Robert F. 'Bob' Sherwood
QCWA # 36887
Started in Ham Radio in 1977 with the call WD6AIY. When I retired in 2006 I had a 40 x 50 ft. shop built to house all of my boy toys and ham radios. I constructed a ham shack in one corner of the shop, moved my 55 ft. tower to the back and rebuilt the Cushcraft ATB 34 yagi. For some reason all of that work took a lot longer at 70 years of age then it did at 35. Unpacked the old Kenwood 520 se and bought a used Kenwood 480sat for the mobile, Then I purchased a Kenwood 590s as the primary radio in the shack. Up graded from advanced class license to extra in March 2012 and obtained the vaniety call W6AIY. Ham Radio is as much fun now then it was 35 years ago.
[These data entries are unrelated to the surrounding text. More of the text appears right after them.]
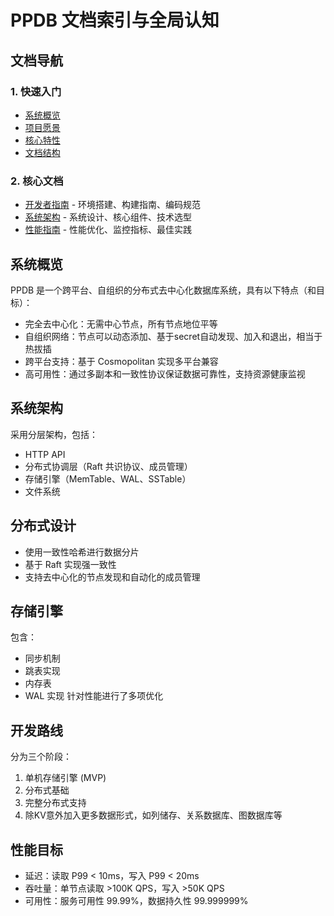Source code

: # PPDB 文档索引与全局认知

## 文档导航

### 1. 快速入门
- [系统概览](#系统概览)
- [项目愿景](#项目愿景)
- [核心特性](#核心特性)
- [文档结构](#文档结构)

### 2. 核心文档
- [开发者指南](DEVELOPER_GUIDE.md) - 环境搭建、构建指南、编码规范
- [系统架构](ARCHITECTURE.md) - 系统设计、核心组件、技术选型
- [性能指南](PERFORMANCE_GUIDE.md) - 性能优化、监控指标、最佳实践

## 系统概览

PPDB 是一个跨平台、自组织的分布式去中心化数据库系统，具有以下特点（和目标）：
- 完全去中心化：无需中心节点，所有节点地位平等
- 自组织网络：节点可以动态添加、基于secret自动发现、加入和退出，相当于热拔插
- 跨平台支持：基于 Cosmopolitan 实现多平台兼容
- 高可用性：通过多副本和一致性协议保证数据可靠性，支持资源健康监视

## 系统架构

采用分层架构，包括：
- HTTP API
- 分布式协调层（Raft 共识协议、成员管理）
- 存储引擎（MemTable、WAL、SSTable）
- 文件系统

## 分布式设计
- 使用一致性哈希进行数据分片
- 基于 Raft 实现强一致性
- 支持去中心化的节点发现和自动化的成员管理

## 存储引擎
包含：
- 同步机制
- 跳表实现
- 内存表
- WAL 实现
针对性能进行了多项优化

## 开发路线
分为三个阶段：
1. 单机存储引擎 (MVP)
2. 分布式基础
3. 完整分布式支持
4. 除KV意外加入更多数据形式，如列储存、关系数据库、图数据库等

## 性能目标
- 延迟：读取 P99 < 10ms，写入 P99 < 20ms
- 吞吐量：单节点读取 >100K QPS，写入 >50K QPS
- 可用性：服务可用性 99.99%，数据持久性 99.999999%
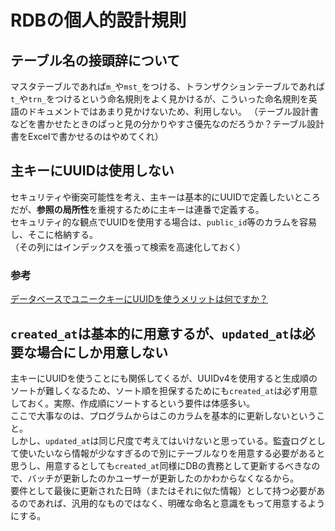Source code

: # RDBの個人的設計規則

## テーブル名の接頭辞について

マスタテーブルであれば`m_`や`mst_`をつける、トランザクションテーブルであれば`t_`や`trn_`をつけるという命名規則をよく見かけるが、こういった命名規則を英語のドキュメントではあまり見かけないため、利用しない。
（テーブル設計書などを書かせたときのぱっと見の分かりやすさ優先なのだろうか？テーブル設計書をExcelで書かせるのはやめてくれ）


## 主キーにUUIDは使用しない

セキュリティや衝突可能性を考え、主キーは基本的にUUIDで定義したいところだが、**参照の局所性**を重視するために主キーは連番で定義する。  
セキュリティ的な観点でUUIDを使用する場合は、`public_id`等のカラムを容易し、そこに格納する。  
（その列にはインデックスを張って検索を高速化しておく）

### 参考
[データベースでユニークキーにUUIDを使うメリットは何ですか？](https://jp.quora.com/%E3%83%87%E3%83%BC%E3%82%BF%E3%83%99%E3%83%BC%E3%82%B9%E3%81%A7%E3%83%A6%E3%83%8B%E3%83%BC%E3%82%AF%E3%82%AD%E3%83%BC%E3%81%ABUUID%E3%82%92%E4%BD%BF%E3%81%86%E3%83%A1%E3%83%AA%E3%83%83%E3%83%88%E3%81%AF%E4%BD%95)


## `created_at`は基本的に用意するが、`updated_at`は必要な場合にしか用意しない

主キーにUUIDを使うことにも関係してくるが、UUIDv4を使用すると生成順のソートが難しくなるため、ソート順を担保するためにも`created_at`は必ず用意しておく。実際、作成順にソートするという要件は体感多い。  
ここで大事なのは、プログラムからはこのカラムを基本的に更新しないということ。  
しかし、`updated_at`は同じ尺度で考えてはいけないと思っている。監査ログとして使いたいなら情報が少なすぎるので別にテーブルなりを用意する必要があると思うし、用意するとしても`created_at`同様にDBの責務として更新するべきなので、バッチが更新したのかユーザーが更新したのかわからなくなるから。  
要件として最後に更新された日時（またはそれに似た情報）として持つ必要があるのであれば、汎用的なものではなく、明確な命名と意識をもって用意するようにする。
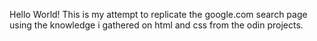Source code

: Hello World!
This is my attempt to replicate the google.com search page using the knowledge i gathered on html and css from the odin projects.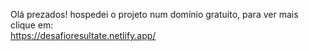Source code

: Olá prezados! hospedei o projeto num domínio gratuito, para ver mais clique em: <br>
https://desafioresultate.netlify.app/

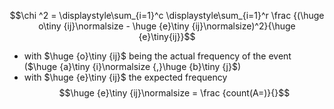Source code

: $$\chi ^2 = \displaystyle\sum_{i=1}^c \displaystyle\sum_{i=1}^r \frac {(\huge o\tiny {ij}\normalsize - \huge {e}\tiny {ij}\normalsize)^2}{\huge {e}\tiny{ij}}$$
- with $\huge {o}\tiny {ij}$ being the actual frequency of the event ($\huge {a}\tiny {i}\normalsize {,}\huge {b}\tiny {j}$)
- with $\huge {e}\tiny {ij}$ the expected frequency
$$\huge {e}\tiny {ij}\normalsize = \frac {count(A=)}{}$$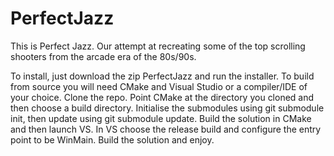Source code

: # PerfectJazz

This is Perfect Jazz. Our attempt at recreating some of the top scrolling shooters from the arcade era of the 80s/90s. 

To install, just download the zip PerfectJazz and run the installer. To build from source you will need CMake and Visual Studio or a compiler/IDE of your choice. Clone the repo. Point CMake at the directory you cloned and then choose a build directory. Initialise the submodules using git submodule init, then update using git submodule update. Build the solution in CMake and then launch VS. In VS choose the release build and configure the entry point to be WinMain. Build the solution and enjoy.
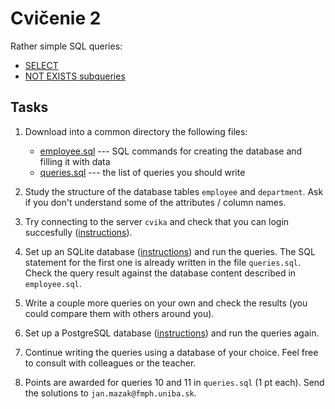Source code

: # Cvičenie 2

Rather simple SQL queries:
* [SELECT](https://www.postgresql.org/docs/current/tutorial-select.html)
* [NOT EXISTS subqueries](https://www.postgresql.org/docs/current/functions-subquery.html#FUNCTIONS-SUBQUERY-EXISTS)

## Tasks

1. Download into a common directory the following files:
	- [employee.sql](employee.sql) --- SQL commands for creating the database and filling it with data
	- [queries.sql](queries.sql) --- the list of queries you should write

2. Study the structure of the database tables `employee` and `department`. Ask if you don't understand some of the attributes / column names.

3. Try connecting to the server `cvika` and check that you can login succesfully ([instructions](../../technical_info/technical.md)).

4. Set up an SQLite database ([instructions](../../technical_info/sql.md)) and run the queries. The SQL statement for the first one is already written in the file `queries.sql`. Check the query result against the database content described in `employee.sql`.

5. Write a couple more queries on your own and check the results (you could compare them with others around you).

6. Set up a PostgreSQL database ([instructions](../../technical_info/sql.md)) and run the queries again.

7. Continue writing the queries using a database of your choice. Feel free to consult with colleagues or the teacher.

8. Points are awarded for queries 10 and 11 in `queries.sql` (1 pt each). Send the solutions to `jan.mazak@fmph.uniba.sk`.
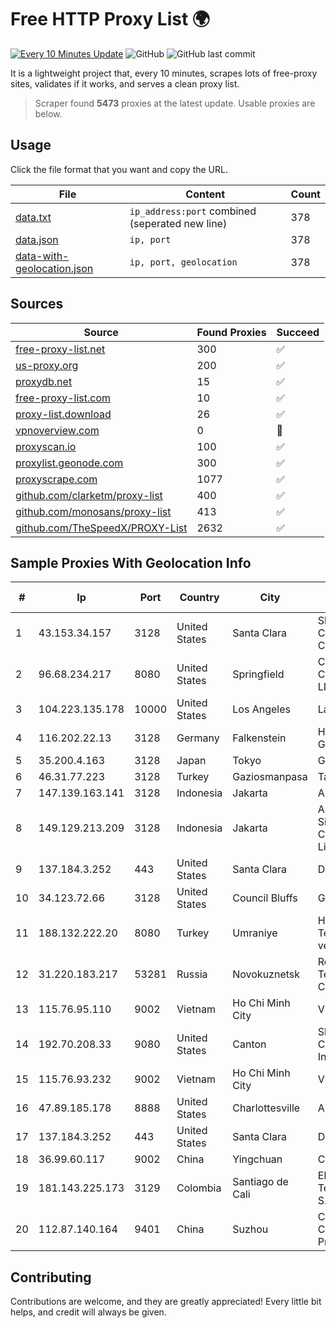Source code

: 
# Free HTTP Proxy List 🌍

[![Every 10 Minutes Update](https://github.com/mertguvencli/http-proxy-list/actions/workflows/main.yml/badge.svg?branch=main)](https://github.com/mertguvencli/http-proxy-list/actions/workflows/main.yml)
![GitHub](https://img.shields.io/github/license/mertguvencli/http-proxy-list)
![GitHub last commit](https://img.shields.io/github/last-commit/mertguvencli/http-proxy-list)

It is a lightweight project that, every 10 minutes, scrapes lots of free-proxy sites, validates if it works, and serves a clean proxy list.


> Scraper found **5473** proxies at the latest update. Usable proxies are below.

## Usage

Click the file format that you want and copy the URL.


|File|Content|Count|
|----|-------|-----|
|[data.txt](https://raw.githubusercontent.com/mertguvencli/http-proxy-list/main/proxy-list/data.txt)|`ip_address:port` combined (seperated new line)|378|
|[data.json](https://raw.githubusercontent.com/mertguvencli/http-proxy-list/main/proxy-list/data.json)|`ip, port`|378|
|[data-with-geolocation.json](https://raw.githubusercontent.com/mertguvencli/http-proxy-list/main/proxy-list/data-with-geolocation.json)|`ip, port, geolocation`|378|

## Sources

|Source|Found Proxies|Succeed|
|------|-------------|-------|
|[free-proxy-list.net](https://free-proxy-list.net)|300|✅|
|[us-proxy.org](https://www.us-proxy.org)|200|✅|
|[proxydb.net](http://proxydb.net)|15|✅|
|[free-proxy-list.com](https://free-proxy-list.com/?page=&port=&type%5B%5D=http&type%5B%5D=https&up_time=0&search=Search)|10|✅|
|[proxy-list.download](https://www.proxy-list.download/HTTP)|26|✅|
|[vpnoverview.com](https://vpnoverview.com/privacy/anonymous-browsing/free-proxy-servers)|0|🚫|
|[proxyscan.io](https://www.proxyscan.io)|100|✅|
|[proxylist.geonode.com](https://proxylist.geonode.com/api/proxy-list?limit=300&page=1&sort_by=lastChecked&sort_type=desc&protocols=http,https)|300|✅|
|[proxyscrape.com](https://api.proxyscrape.com/v2/?request=displayproxies&protocol=http&timeout=10000&country=all&ssl=all&anonymity=all)|1077|✅|
|[github.com/clarketm/proxy-list](https://raw.githubusercontent.com/clarketm/proxy-list/master/proxy-list-raw.txt)|400|✅|
|[github.com/monosans/proxy-list](https://raw.githubusercontent.com/monosans/proxy-list/main/proxies/http.txt)|413|✅|
|[github.com/TheSpeedX/PROXY-List](https://raw.githubusercontent.com/TheSpeedX/PROXY-List/master/http.txt)|2632|✅|


## Sample Proxies With Geolocation Info

|#|Ip|Port|Country|City|Internet Service Provider|
|-|--|----|-------|----|-------------------------|
|1|43.153.34.157|3128|United States|Santa Clara|Shenzhen Tencent Computer Systems Company Limited|
|2|96.68.234.217|8080|United States|Springfield|Comcast Cable Communications, LLC|
|3|104.223.135.178|10000|United States|Los Angeles|LayerHost|
|4|116.202.22.13|3128|Germany|Falkenstein|Hetzner Online GmbH|
|5|35.200.4.163|3128|Japan|Tokyo|Google LLC|
|6|46.31.77.223|3128|Turkey|Gaziosmanpasa|Talha Bogaz|
|7|147.139.163.141|3128|Indonesia|Jakarta|Alibaba.com LLC|
|8|149.129.213.209|3128|Indonesia|Jakarta|Alibaba.com Singapore E-Commerce Private Limited|
|9|137.184.3.252|443|United States|Santa Clara|DigitalOcean, LLC|
|10|34.123.72.66|3128|United States|Council Bluffs|Google LLC|
|11|188.132.222.20|8080|Turkey|Umraniye|High Speed Telekomunikasyon ve Hab. Hiz. Ltd. Sti.|
|12|31.220.183.217|53281|Russia|Novokuznetsk|Regional Digital Telecommunication Company|
|13|115.76.95.110|9002|Vietnam|Ho Chi Minh City|VIETELGPRS|
|14|192.70.208.33|9080|United States|Canton|SkyRider Communications, Inc.|
|15|115.76.93.232|9002|Vietnam|Ho Chi Minh City|VIETELGPRS|
|16|47.89.185.178|8888|United States|Charlottesville|Alibaba.com LLC|
|17|137.184.3.252|443|United States|Santa Clara|DigitalOcean, LLC|
|18|36.99.60.117|9002|China|Yingchuan|China Telecom|
|19|181.143.225.173|3129|Colombia|Santiago de Cali|EPM Telecomunicaciones S.A. E.S.P.|
|20|112.87.140.164|9401|China|Suzhou|China Unicom CHINA169 Jiangsu Province Network|



## Contributing

Contributions are welcome, and they are greatly appreciated! Every
little bit helps, and credit will always be given.

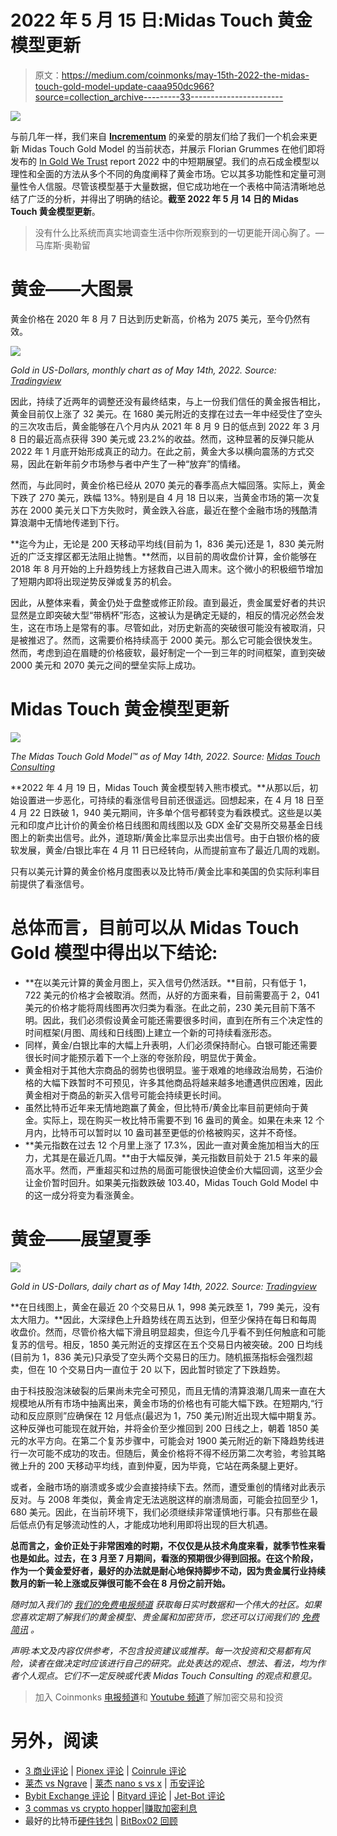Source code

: # 2022 年 5 月 15 日:Midas Touch 黄金模型更新

> 原文：<https://medium.com/coinmonks/may-15th-2022-the-midas-touch-gold-model-update-caaa950dc966?source=collection_archive---------33----------------------->

![](img/da510b7aa48c6897301d5b85cabc7895.png)

与前几年一样，我们来自 [**Incrementum**](https://www.incrementum.li/en/) 的亲爱的朋友们给了我们一个机会来更新 Midas Touch Gold Model 的当前状态，并展示 Florian Grummes 在他们即将发布的 [In Gold We Trust](https://medium.com/u/b13815dd995a?source=post_page-----caaa950dc966--------------------------------) report 2022 中的中短期展望。我们的点石成金模型以理性和全面的方法从多个不同的角度阐释了黄金市场。它以其多功能性和定量可测量性令人信服。尽管该模型基于大量数据，但它成功地在一个表格中简洁清晰地总结了广泛的分析，并得出了明确的结论。**截至 2022 年 5 月 14 日的 Midas Touch 黄金模型更新**。

> 没有什么比系统而真实地调查生活中你所观察到的一切更能开阔心胸了。—马库斯·奥勒留

# 黄金——大图景

黄金价格在 2020 年 8 月 7 日达到历史新高，价格为 2075 美元，至今仍然有效。

![](img/3456544b3387718326113c9c16bcef32.png)

*Gold in US-Dollars, monthly chart as of May 14th, 2022\. Source:* [*Tradingview*](https://www.tradingview.com/u/MidasTouchConsulting/)

因此，持续了近两年的调整还没有最终结束，与上一份我们信任的黄金报告相比，黄金目前仅上涨了 32 美元。在 1680 美元附近的支撑在过去一年中经受住了空头的三次攻击后，黄金能够在八个月内从 2021 年 8 月 9 日的低点到 2022 年 3 月 8 日的最近高点获得 390 美元或 23.2%的收益。然而，这种显著的反弹只能从 2022 年 1 月底开始形成真正的动力。在此之前，黄金大多以横向震荡的方式交易，因此在新年前夕市场参与者中产生了一种“放弃”的情绪。

然而，与此同时，黄金价格已经从 2070 美元的春季高点大幅回落。实际上，黄金下跌了 270 美元，跌幅 13%。特别是自 4 月 18 日以来，当黄金市场的第一次复苏在 2000 美元关口下方失败时，黄金跌入谷底，最近在整个金融市场的残酷清算浪潮中无情地传递到下行。

**迄今为止，无论是 200 天移动平均线(目前为 1，836 美元)还是 1，830 美元附近的广泛支撑区都无法阻止抛售。**然而，以目前的周收盘价计算，金价能够在 2018 年 8 月开始的上升趋势线上方拯救自己进入周末。这个微小的积极细节增加了短期内即将出现逆势反弹或复苏的机会。

因此，从整体来看，黄金仍处于盘整或修正阶段。直到最近，贵金属爱好者的共识显然是立即突破大型“带柄杯”形态，这被认为是确定无疑的，相反的情况必然会发生，这在市场上是常有的事。尽管如此，对历史新高的突破很可能没有被取消，只是被推迟了。然而，这需要价格持续高于 2000 美元。那么它可能会很快发生。然而，考虑到迫在眉睫的价格疲软，最好制定一个一到三年的时间框架，直到突破 2000 美元和 2070 美元之间的壁垒实际上成功。

# Midas Touch 黄金模型更新

![](img/ae1b31259119a42d086f7fac913fdaa0.png)

*The Midas Touch Gold Model™ as of May 14th, 2022\. Source:* [*Midas Touch Consulting*](https://www.midastouch-consulting.com/)

**2022 年 4 月 19 日，Midas Touch 黄金模型转入熊市模式。**从那以后，初始设置进一步恶化，可持续的看涨信号目前还很遥远。回想起来，在 4 月 18 日至 4 月 22 日跌破 1，940 美元期间，许多单个信号都转变为看跌模式。这些是以美元和印度卢比计价的黄金价格日线图和周线图以及 GDX 金矿交易所交易基金日线图上的新卖出信号。此外，道琼斯/黄金比率显示出卖出信号。由于白银价格的疲软发展，黄金/白银比率在 4 月 11 日已经转向，从而提前宣布了最近几周的戏剧。

只有以美元计算的黄金价格月度图表以及比特币/黄金比率和美国的负实际利率目前提供了看涨信号。

# 总体而言，目前可以从 Midas Touch Gold 模型中得出以下结论:

*   **在以美元计算的黄金月图上，买入信号仍然活跃。**目前，只有低于 1，722 美元的价格才会被取消。然而，从好的方面来看，目前需要高于 2，041 美元的价格才能将周线图再次归类为看涨。在此之前，230 美元目前下落不明。因此，我们必须假设黄金可能还需要很多时间，直到在所有三个决定性的时间框架(月图、周线和日线图)上建立一个新的可持续看涨形态。
*   同样，黄金/白银比率的大幅上升表明，人们必须保持耐心。白银可能还需要很长时间才能预示着下一个上涨的夸张阶段，明显优于黄金。
*   黄金相对于其他大宗商品的弱势也很明显。鉴于艰难的地缘政治局势，石油价格的大幅下跌暂时不可预见，许多其他商品将越来越多地遭遇供应困难，因此黄金相对于商品的新买入信号可能会持续更长时间。
*   虽然比特币近年来无情地跑赢了黄金，但比特币/黄金比率目前更倾向于黄金。实际上，现在购买一枚比特币需要不到 16 盎司的黄金。如果在未来 12 个月内，比特币可以暂时以 10 盎司甚至更低的价格被购买，这并不奇怪。
*   **美元指数在过去 12 个月里上涨了 17.3%，因此一直对黄金施加相当大的压力，尤其是在最近几周。**由于大幅反弹，美元指数目前处于 21.5 年来的最高水平。然而，严重超买和过热的局面可能很快迫使金价大幅回调，这至少会让金价暂时回升。如果美元指数跌破 103.40，Midas Touch Gold Model 中的这一成分将变为看涨黄金。

# 黄金——展望夏季

![](img/1b582af8dd74a5774b22e26cdee17ee4.png)

*Gold in US-Dollars, daily chart as of May 14th, 2022\. Source:* [*Tradingview*](https://www.tradingview.com/u/MidasTouchConsulting/)

**在日线图上，黄金在最近 20 个交易日从 1，998 美元跌至 1，799 美元，没有太大阻力。**因此，大深绿色上升趋势线在周五达到，但至少保持在每日和每周收盘价。然而，尽管价格大幅下滑且明显超卖，但迄今几乎看不到任何触底和可能复苏的信号。相反，1850 美元附近的支撑区在五个交易日内被突破。200 日均线(目前为 1，836 美元)只承受了空头两个交易日的压力。随机振荡指标会强烈超卖，但在 10 个交易日内一直位于 20 以下，因此暂时锁定了下跌趋势。

由于科技股泡沫破裂的后果尚未完全可预见，而且无情的清算浪潮几周来一直在大规模地从所有市场中抽离出来，黄金市场的价格也有可能大幅下跌。在短期内,“行动和反应原则”应确保在 12 月低点(最迟为 1，750 美元)附近出现大幅中期复苏。这种反弹也可能现在就开始，并将金价至少推回到 200 日线之上，朝着 1850 美元的水平方向。在第二个复苏步骤中，可能会对 1900 美元附近的新下降趋势线进行一次可能不成功的攻击。但随后，黄金价格将不得不经历第二次考验，考验其略微上升的 200 天移动平均线，直到仲夏，因为毕竟，它站在两条腿上更好。

或者，金融市场的崩溃或多或少会直接持续下去。然而，遭受重创的情绪对此表示反对。与 2008 年类似，黄金肯定无法逃脱这样的崩溃局面，可能会拉回至少 1，680 美元。因此，在当前环境下，我们必须继续非常谨慎地行事。只有那些在最后低点仍有足够流动性的人，才能成功地利用即将出现的巨大机遇。

**总而言之，金价正处于非常困难的时期，不仅仅是从技术角度来看，就季节性来看也是如此。过去，在 3 月至 7 月期间，看涨的预期很少得到回报。在这个阶段，作为一个黄金爱好者，最好的办法就是耐心地保持脚步不动，因为贵金属行业持续数月的新一轮上涨或反弹很可能不会在 8 月份之前开始。**

*随时加入我们的* [*我们的免费电报频道*](https://www.midastouch-consulting.com/services/newsletter-telegram) *获取每日实时数据和一个伟大的社区。如果您喜欢定期了解我们的黄金模型、贵金属和加密货币，您还可以订阅我们的* [*免费简讯*](http://bit.ly/1EUdt2K) *。*

*声明:本文及内容仅供参考，不包含投资建议或推荐。每一次投资和交易都有风险，读者在做决定时应该进行自己的研究。此处表达的观点、想法、看法，均为作者个人观点。它们不一定反映或代表 Midas Touch Consulting 的观点和意见。*

> 加入 Coinmonks [电报频道](https://t.me/coincodecap)和 [Youtube 频道](https://www.youtube.com/c/coinmonks/videos)了解加密交易和投资

# 另外，阅读

*   [3 商业评论](/coinmonks/3commas-review-an-excellent-crypto-trading-bot-2020-1313a58bec92) | [Pionex 评论](https://coincodecap.com/pionex-review-exchange-with-crypto-trading-bot) | [Coinrule 评论](/coinmonks/coinrule-review-2021-a-beginner-friendly-crypto-trading-bot-daf0504848ba)
*   [莱杰 vs Ngrave](/coinmonks/ledger-vs-ngrave-zero-7e40f0c1d694) | [莱杰 nano s vs x](/coinmonks/ledger-nano-s-vs-x-battery-hardware-price-storage-59a6663fe3b0) | [币安评论](/coinmonks/binance-review-ee10d3bf3b6e)
*   [Bybit Exchange 评论](/coinmonks/bybit-exchange-review-dbd570019b71) | [Bityard 评论](https://coincodecap.com/bityard-reivew) | [Jet-Bot 评论](https://coincodecap.com/jet-bot-review)
*   [3 commas vs crypto hopper](/coinmonks/3commas-vs-pionex-vs-cryptohopper-best-crypto-bot-6a98d2baa203)|[赚取加密利息](/coinmonks/earn-crypto-interest-b10b810fdda3)
*   最好的比特币[硬件钱包](/coinmonks/hardware-wallets-dfa1211730c6) | [BitBox02 回顾](/coinmonks/bitbox02-review-your-swiss-bitcoin-hardware-wallet-c36c88fff29)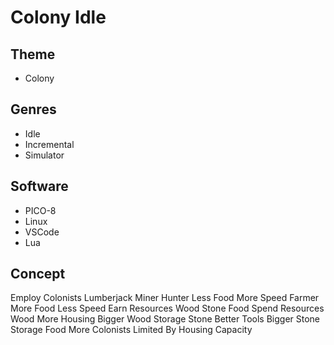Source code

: # Colony Idle
## Theme
- Colony
## Genres
- Idle
- Incremental
- Simulator
## Software
- PICO-8
- Linux
- VSCode
- Lua
## Concept
Employ Colonists
	Lumberjack
	Miner
	Hunter
		Less Food
		More Speed
	Farmer
		More Food
		Less Speed
Earn Resources
	Wood
	Stone
	Food
Spend Resources
	Wood
		More Housing
		Bigger Wood Storage
	Stone
		Better Tools
		Bigger Stone Storage
	Food
		More Colonists
			Limited By Housing Capacity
From 3-18-14 to 4-14-14, I operated Maritime Mobile as W6AIY/VP9 on the Bermuda-registered cruise ship Island Princess while on a cruise from Las Angelis through the Panama Canal to Florida, and then returning back to Las Angeles on the same ship. I was restricted to 25 Watts and an antenna no longer than 5 foot. The procedure to get permission for operating from a cruise ship is not as hard as I thought. You send a letter to the cruse company telling them what your station will be, and they will send you a list of restrictions which you sign and send back. Then a fax to the country the ship is registered in, in this case Bermuda. Bermuda then sends you a permit /VP9, then $10.00 and a form to AARL to receive your International Amateur Radio Permit (IARP). Last thing to do is have your station inspected by the Chief Technical officer after you get it set up on the ship. I was able to make 18 contacts into the U.S. and Europe with S/5 or better reports. Had a lot of fun and learned a lot.
Thanks for looking at my page. QSL 100 %.